Zifa board hopefuls invade Bulawayo

Edzai Kasinauyo

Edzai Kasinauyo

Ricky Zililo Senior Sports Reporter
FORMER Warriors’ midfielder Edzai Kasinauyo, who is vying for a place on the Zifa board in Saturday’s elections in Harare, is one of three candidates that rounded up their campaigns in Bulawayo and the Midlands yesterday.

Sixteen candidates are vying for Zifa positions, with four, former Warriors’ defender James Takavada, former Premier Soccer League secretary-general Leslie Gwindi and businessmen Phillip Chiyangwa and Trevor Carelse-Juul contesting for the presidency. Bulawayo businessman and former Zifa vice-president Omega Sibanda and former Dynamos chairman Lincoln Mutasa are vying for the vice-presidency.

Former Fifa panel referee Wilfred Mukuna, beach soccer boss Joseph Musasiri; Caps United chairman Lewis Uriri; Eastern Region boss Piraishe Mabena; Beadle Gwasira from the now defunct Lengthens FC; Munyaka Jackson; Kasinauyo, Zifa Central Region chairman Felton Kamambo, Southern Region chairman Musa Mandaza and Phillemon Machana are slogging it out for the four available board seats.

Chiyangwa and Carelse-Juul were also in Bulawayo yesterday before heading to the Midlands and Masvingo provinces to canvas for votes.

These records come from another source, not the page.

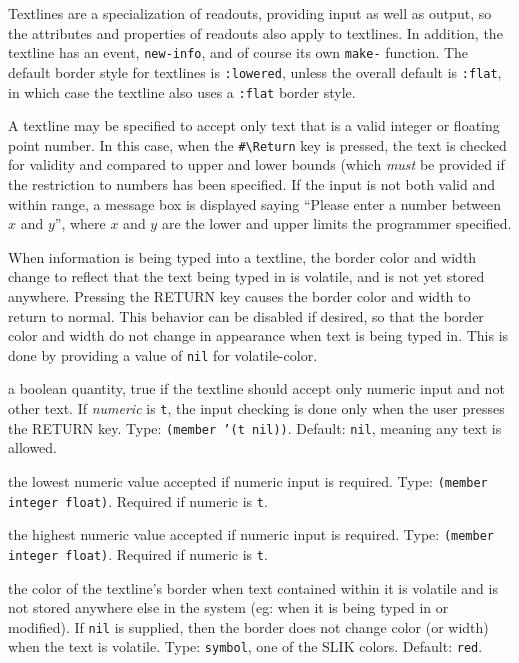 \documentclass[twoside,openright,11pt]{report}
\newcommand{\tp}[1]{\texttt{#1}}
\begin{document}
Textlines are a specialization of readouts, providing input as well as
output, so the attributes and properties of readouts also apply to
textlines.  In addition, the textline has an event, \tp{new-info}, and
of course its own \tp{make-} function.  The default border style for
textlines is \tp{:lowered}, unless the overall default is \tp{:flat},
in which case the textline also uses a \tp{:flat} border style.

A textline may be specified to accept only text that is a valid
integer or floating point number.  In this case, when the
\verb|#\Return| key is pressed, the text is checked for validity and
compared to upper and lower bounds (which \emph{must} be provided if
the restriction to numbers has been specified.  If the input is not
both valid and within range, a message box is displayed saying
``Please enter a number between $x$ and $y$'', where $x$ and $y$ are
the lower and upper limits the programmer specified.

When information is being typed into a textline, the border color and
width change to reflect that the text being typed in is volatile, and
is not yet stored anywhere.  Pressing the RETURN key causes the border
color and width to return to normal.  This behavior can be disabled if
desired, so that the border color and width do not change in
appearance when text is being typed in.  This is done by providing a
value of \tp{nil} for volatile-color.


{a boolean quantity, true if the textline should accept only numeric
input and not other text.  If \emph{numeric} is \tp{t}, the input
checking is done only when the user presses the RETURN key.  Type:
\tp{(member '(t nil))}.  Default: \tp{nil}, meaning any text
is allowed.}

{the lowest numeric value accepted if numeric input is required.
Type: \tp{(member integer float)}.  Required if numeric is
\tp{t}.}

{the highest numeric value accepted if numeric input is required.
Type: \tp{(member integer float)}.  Required if numeric is
\tp{t}.}

{the color of the textline's border when text contained within it is
volatile and is not stored anywhere else in the system (eg: when it is
being typed in or modified).  If \tp{nil} is supplied, then the
border does not change color (or width) when the text is volatile.
Type: \tp{symbol}, one of the SLIK colors. Default: \tp{red}.}
\end{document}
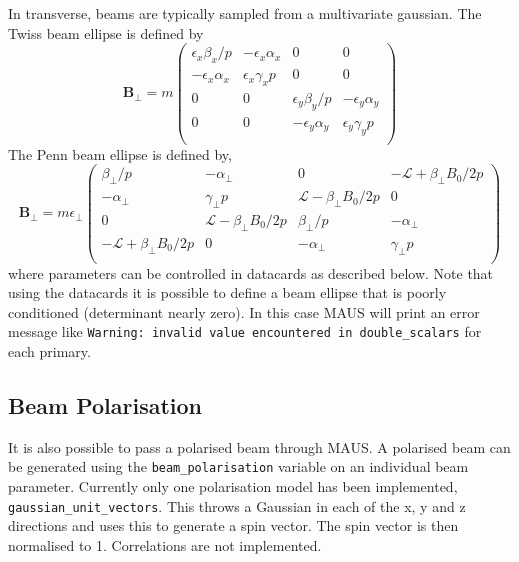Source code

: In transverse, beams are typically sampled from a multivariate gaussian. The Twiss beam ellipse is defined by
\begin{equation}
\mathbf{B_\perp} = m \left(\begin{array}{cccc}
\epsilon_x \beta_x/p   & -\epsilon_x\alpha_x & 0 & 0 \\
-\epsilon_x\alpha_x & \epsilon_x\gamma_x p  & 0 & 0 \\
0 & 0  & \epsilon_y\beta_y/p  & -\epsilon_y\alpha_y \\
0 & 0 & -\epsilon_y\alpha_y & \epsilon_y\gamma_y p \\
\end{array}\right)
\end{equation}
The Penn beam ellipse is defined by,
\begin{equation}
\mathbf{B_\perp} = m\epsilon_\perp \left(\begin{array}{cccc}
\beta_\perp/p   & -\alpha_\perp & 0 & -\mathcal{L}+\beta_\perp B_0/2p \\
-\alpha_\perp & \gamma_\perp p  & \mathcal{L}-\beta_\perp B_0/2p & 0 \\
0 & \mathcal{L}-\beta_\perp B_0/2p  & \beta_\perp/p  & -\alpha_\perp \\
-\mathcal{L}+\beta_\perp B_0/2p & 0 & -\alpha_\perp & \gamma_\perp p \\
\end{array}\right)
\end{equation}
where parameters can be controlled in datacards as described below. Note that using the datacards it is possible to define a beam ellipse that is poorly conditioned (determinant nearly zero). In this case MAUS will print an error message like \verb|Warning: invalid value encountered in double_scalars| for each primary.

\subsection{Beam Polarisation}
It is also possible to pass a polarised beam through MAUS. A polarised beam can be generated using the \verb|beam_polarisation| variable on an individual beam parameter. Currently only one polarisation model has been implemented, \verb|gaussian_unit_vectors|. This throws a Gaussian in each of the x, y and z directions and uses this to generate a spin vector. The spin vector is then normalised to 1. Correlations are not implemented.

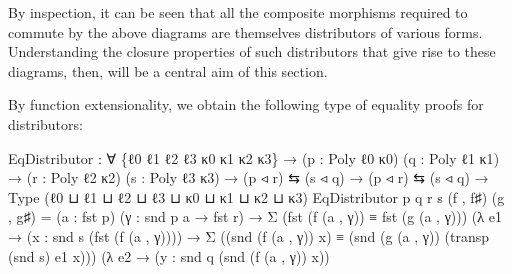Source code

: \documentclass[
  11pt,
  oneside,
  article]{memoir}
\newenvironment{Shaded}{}{}
\newcommand{\NormalTok}[1]{#1}
\newcommand{\OtherTok}[1]{\textcolor[rgb]{0.00,0.44,0.13}{#1}}
\theoremstyle{definition}
\theoremstyle{plain}
\newcommand{\0}{\textsf{0}}
\newcommand{\1}{\tn{\textsf{1}}}
\begin{document}
By inspection, it can be seen that all the composite morphisms required
to commute by the above diagrams are themselves distributors of various
forms. Understanding the closure properties of such distributors that
give rise to these diagrams, then, will be a central aim of this
section.

By function extensionality, we obtain the following type of equality
proofs for distributors:

\begin{Shaded}
\begin{Highlighting}[]
\NormalTok{EqDistributor }\OtherTok{:} \OtherTok{∀} \OtherTok{\{}\NormalTok{ℓ0 ℓ1 ℓ2 ℓ3 κ0 κ1 κ2 κ3}\OtherTok{\}}
                \OtherTok{→} \OtherTok{(}\NormalTok{p }\OtherTok{:}\NormalTok{ Poly ℓ0 κ0}\OtherTok{)} \OtherTok{(}\NormalTok{q }\OtherTok{:}\NormalTok{ Poly ℓ1 κ1}\OtherTok{)}
                \OtherTok{→} \OtherTok{(}\NormalTok{r }\OtherTok{:}\NormalTok{ Poly ℓ2 κ2}\OtherTok{)} \OtherTok{(}\NormalTok{s }\OtherTok{:}\NormalTok{ Poly ℓ3 κ3}\OtherTok{)}
                \OtherTok{→} \OtherTok{(}\NormalTok{p ◃ r}\OtherTok{)}\NormalTok{ ⇆ }\OtherTok{(}\NormalTok{s ◃ q}\OtherTok{)} \OtherTok{→} \OtherTok{(}\NormalTok{p ◃ r}\OtherTok{)}\NormalTok{ ⇆ }\OtherTok{(}\NormalTok{s ◃ q}\OtherTok{)}
                \OtherTok{→}\NormalTok{ Type }\OtherTok{(}\NormalTok{ℓ0 ⊔ ℓ1 ⊔ ℓ2 ⊔ ℓ3 ⊔ κ0 ⊔ κ1 ⊔ κ2 ⊔ κ3}\OtherTok{)}
\NormalTok{EqDistributor p q r s }\OtherTok{(}\NormalTok{f , f♯}\OtherTok{)} \OtherTok{(}\NormalTok{g , g♯}\OtherTok{)} \OtherTok{=} 
    \OtherTok{(}\NormalTok{a }\OtherTok{:}\NormalTok{ fst p}\OtherTok{)} \OtherTok{(}\NormalTok{γ }\OtherTok{:}\NormalTok{ snd p a }\OtherTok{→}\NormalTok{ fst r}\OtherTok{)} 
    \OtherTok{→}\NormalTok{ Σ }\OtherTok{(}\NormalTok{fst }\OtherTok{(}\NormalTok{f }\OtherTok{(}\NormalTok{a , γ}\OtherTok{))}\NormalTok{ ≡ fst }\OtherTok{(}\NormalTok{g }\OtherTok{(}\NormalTok{a , γ}\OtherTok{)))} 
        \OtherTok{(λ}\NormalTok{ e1 }\OtherTok{→} \OtherTok{(}\NormalTok{x }\OtherTok{:}\NormalTok{ snd s }\OtherTok{(}\NormalTok{fst }\OtherTok{(}\NormalTok{f }\OtherTok{(}\NormalTok{a , γ}\OtherTok{))))}
                \OtherTok{→}\NormalTok{ Σ }\OtherTok{((}\NormalTok{snd }\OtherTok{(}\NormalTok{f }\OtherTok{(}\NormalTok{a , γ}\OtherTok{))}\NormalTok{ x}\OtherTok{)} 
\NormalTok{                    ≡ }\OtherTok{(}\NormalTok{snd }\OtherTok{(}\NormalTok{g }\OtherTok{(}\NormalTok{a , γ}\OtherTok{))} 
                           \OtherTok{(}\NormalTok{transp }\OtherTok{(}\NormalTok{snd s}\OtherTok{)}\NormalTok{ e1 x}\OtherTok{)))} 
                    \OtherTok{(λ}\NormalTok{ e2 }\OtherTok{→} \OtherTok{(}\NormalTok{y }\OtherTok{:}\NormalTok{ snd q }\OtherTok{(}\NormalTok{snd }\OtherTok{(}\NormalTok{f }\OtherTok{(}\NormalTok{a , γ}\OtherTok{))}\NormalTok{ x}\OtherTok{))} 

\end{Highlighting}
\end{Shaded}
\end{document}
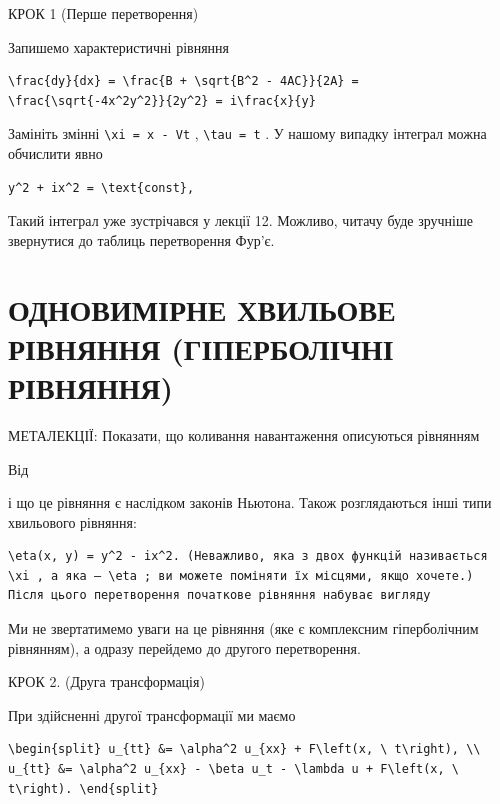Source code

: \documentclass[
  ukrainian,
]{article}
\begin{document}
КРОК 1 (Перше перетворення)

Запишемо характеристичні рівняння

\begin{verbatim}
\frac{dy}{dx} = \frac{B + \sqrt{B^2 - 4AC}}{2A} = \frac{\sqrt{-4x^2y^2}}{2y^2} = i\frac{x}{y}
\end{verbatim}

Замініть змінні \texttt{\textbackslash{}xi\ =\ x\ -\ Vt} ,
\texttt{\textbackslash{}tau\ =\ t} . У нашому випадку інтеграл можна
обчислити явно

\begin{verbatim}
y^2 + ix^2 = \text{const},
\end{verbatim}

Такий інтеграл уже зустрічався у лекції 12. Можливо, читачу буде
зручніше звернутися до таблиць перетворення Фур'є.

\section{ОДНОВИМІРНЕ ХВИЛЬОВЕ РІВНЯННЯ (ГІПЕРБОЛІЧНІ
РІВНЯННЯ)}\label{ux43eux434ux43dux43eux432ux438ux43cux456ux440ux43dux435-ux445ux432ux438ux43bux44cux43eux432ux435-ux440ux456ux432ux43dux44fux43dux43dux44f-ux433ux456ux43fux435ux440ux431ux43eux43bux456ux447ux43dux456-ux440ux456ux432ux43dux44fux43dux43dux44f}

МЕТАЛЕКЦІЇ: Показати, що коливання навантаження описуються рівнянням

Від

і що це рівняння є наслідком законів Ньютона. Також розглядаються інші
типи хвильового рівняння:

\begin{verbatim}
\eta(x, y) = y^2 - ix^2. (Неважливо, яка з двох функцій називається \xi , а яка — \eta ; ви можете поміняти їх місцями, якщо хочете.) Після цього перетворення початкове рівняння набуває вигляду
\end{verbatim}

Ми не звертатимемо уваги на це рівняння (яке є комплексним гіперболічним
рівнянням), а одразу перейдемо до другого перетворення.

КРОК 2. (Друга трансформація)

При здійсненні другої трансформації ми маємо

\begin{verbatim}
\begin{split} u_{tt} &= \alpha^2 u_{xx} + F\left(x, \ t\right), \\ u_{tt} &= \alpha^2 u_{xx} - \beta u_t - \lambda u + F\left(x, \ t\right). \end{split}
\end{verbatim}
\end{document}

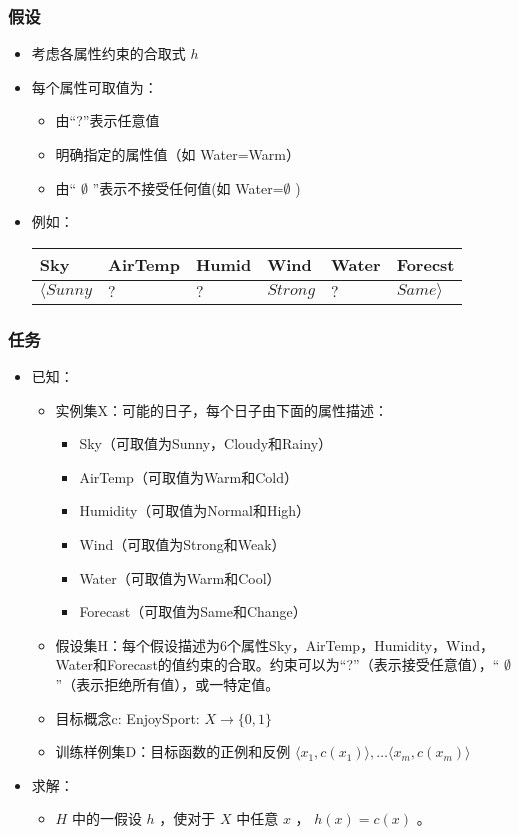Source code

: \documentclass{beamer}
\begin{document}
\begin{frame}
\frametitle{假设}
\label{sec-1-3}


\begin{itemize}
\item 考虑各属性约束的合取式 $h$
\item 每个属性可取值为：
\begin{itemize}
\item 由“?”表示任意值
\item 明确指定的属性值（如 Water=Warm）
\item 由“ $\emptyset$ ”表示不接受任何值(如 Water=$\emptyset$ )
\end{itemize}
\item 例如：

\begin{center}
\begin{tabular}{llllll}
 Sky              &  AirTemp  &  Humid  &  Wind      &  Water  &  Forecst         \\
\hline
 $\langle Sunny$  &  $?$      &  $?$    &  $Strong$  &  $?$    &  $Same \rangle$  \\
\end{tabular}
\end{center}


\end{itemize}
\end{frame}
\begin{frame}
\frametitle{任务}
\label{sec-1-4}


\begin{itemize}
\item 已知：
\begin{itemize}
\item 实例集X：可能的日子，每个日子由下面的属性描述：
\begin{itemize}
\item Sky（可取值为Sunny，Cloudy和Rainy）
\item AirTemp（可取值为Warm和Cold）
\item Humidity（可取值为Normal和High）
\item Wind（可取值为Strong和Weak）
\item Water（可取值为Warm和Cool）
\item Forecast（可取值为Same和Change）
\end{itemize}
\item 假设集H：每个假设描述为6个属性Sky，AirTemp，Humidity，Wind，Water和Forecast的值约束的合取。约束可以为“?”（表示接受任意值），“ $\emptyset$ ”（表示拒绝所有值），或一特定值。
\item 目标概念c: EnjoySport:  $X\rightarrow \{0, 1\}$
\item 训练样例集D：目标函数的正例和反例  $\langle x_1, c(x_1) \rangle , \ldots \langle x_m, c(x_m) \rangle$
\end{itemize}
\item 求解：
\begin{itemize}
\item $H$ 中的一假设 $h$ ，使对于 $X$ 中任意 $x$ ， $h(x)=c(x)$ 。
\end{itemize}
\end{itemize}
\end{frame}
\end{document}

Kasinauyo’s visit coincided with that of the two presidential candidates and he said their presence in the City of Kings had presented him with an opportunity to have one-on-one meetings with voting councillors from Matabeleland North, Matabeleland South and Bulawayo.

The former national team midfielder, who is also in the retail and merchandising business and is also a player agent, spoke highly of the councillors that will vote on Saturday.

“I take my hat off for councillors as they are a real fountain of knowledge. When you’re outside, there is little that you know about them, but going around meeting them has been a real eye opener. The councillors are interesting people who need to be appreciated, and if given time, I would like to work with them and tap into their football knowledge,” said Kasinauyo.

The ex-midfielder, who retired from the game in 2007 to pursue business interests, said unity of purpose would get Zimbabwean football out of the doldrums.

“I’ve been in football since I was a kid and everything I have achieved and have is through football. There are no short-cuts in football. We need to plan properly and set up structures that make it easy for accountability. There is need to have a clear vision, define Zifa targets so that we know the direction that our football is going.

“To reach our destination, we have to work as a team and do away with factions within Zifa structures. If we structure ourselves, it’s easy for the corporate world to partner with us.

“The corporate world wants to know what benefits they will get if they partner football. They’re no longer sponsors but partners. If we’re organised, it’s easy to get government support and corporates as partners.”

Kasinauyo said if voted into the board, he would push for development of councillors, managers, players and infrastructure, which he says are key to improving Zimbabwe’s football fortunes.